​Ex-Torjäger Stefan Kießling dachte intensiv darüber nach, seine Karriere im Winter vorzeitig zu beenden. Anhaltende Hüftbeschwerden und der Stammplatz auf der Tribüne sorgten für den Entschluss des ehemaligen Nationalspielers. Doch Kießling ließ sich zu einer weitern Halbserie überreden. An seiner Situation aber hat sich nicht viel geändert.

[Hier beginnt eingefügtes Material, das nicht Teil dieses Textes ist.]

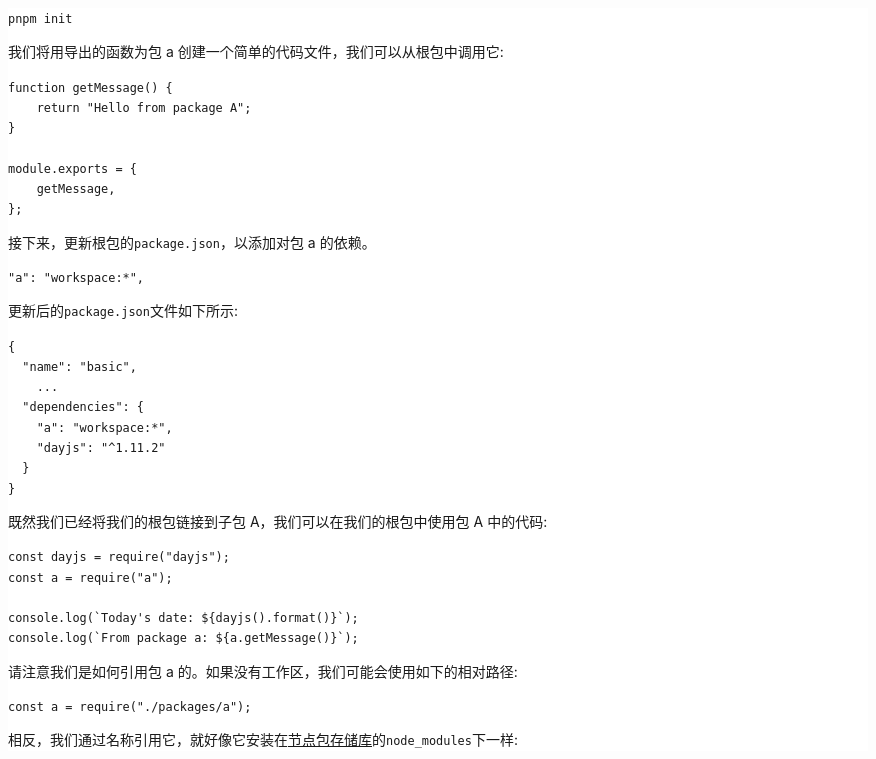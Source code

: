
 ```
pnpm init

```

我们将用导出的函数为包 a 创建一个简单的代码文件，我们可以从根包中调用它:

```
function getMessage() {
    return "Hello from package A";
}

module.exports = {
    getMessage,
};

```

接下来，更新根包的`package.json`，以添加对包 a 的依赖。

```
"a": "workspace:*",

```

更新后的`package.json`文件如下所示:

```
{
  "name": "basic",
    ...
  "dependencies": {
    "a": "workspace:*",
    "dayjs": "^1.11.2"
  }
}

```

既然我们已经将我们的根包链接到子包 A，我们可以在我们的根包中使用包 A 中的代码:

```
const dayjs = require("dayjs");
const a = require("a");

console.log(`Today's date: ${dayjs().format()}`);
console.log(`From package a: ${a.getMessage()}`);

```

请注意我们是如何引用包 a 的。如果没有工作区，我们可能会使用如下的相对路径:

```
const a = require("./packages/a");

```

相反，我们通过名称引用它，就好像它安装在[节点包存储库](https://www.npmjs.com/)的`node_modules`下一样:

13 Minuten gegen Hoffenheim, sechs Minuten gegen Mainz, eine Minute gegen Frankfurt und zuletzt 19 Minuten bei der 0:2-Heimpleite gegen Schalke.Gerade einmal 38 Minuten stand Stefan Kießling in dieser Spielzeit auf dem Platz. Die restlichen 20 Saisonspiele fand sich der ehemalige Nationalspieler auf der Tribüne wieder. Die ewige Reservistenrolle wollte sich der 34-Jährige eigentlich nicht mehr antun, sodass er im Herbst 2017 den Entschluss traf, seine Karriere im Winter zu beenden.



​Doch nach intensiven Gesprächen mit den Verantwortlichen ließ sich Kießling überreden, seinen im Sommer auslaufenden Vertrag zu erfüllen. An seiner Situation aber, hat sich seither nichts geändert. Der Stammplatz des Stürmers ist weiterhin die Tribüne - entgegen der Versprechungen. Am Sonntag durfte Kießling bei der 0:2-Heimpleite gegen Schalke 04 für die letzten 19 Minuten ran. Eine Mitleidseinwechslung - weiter nichts.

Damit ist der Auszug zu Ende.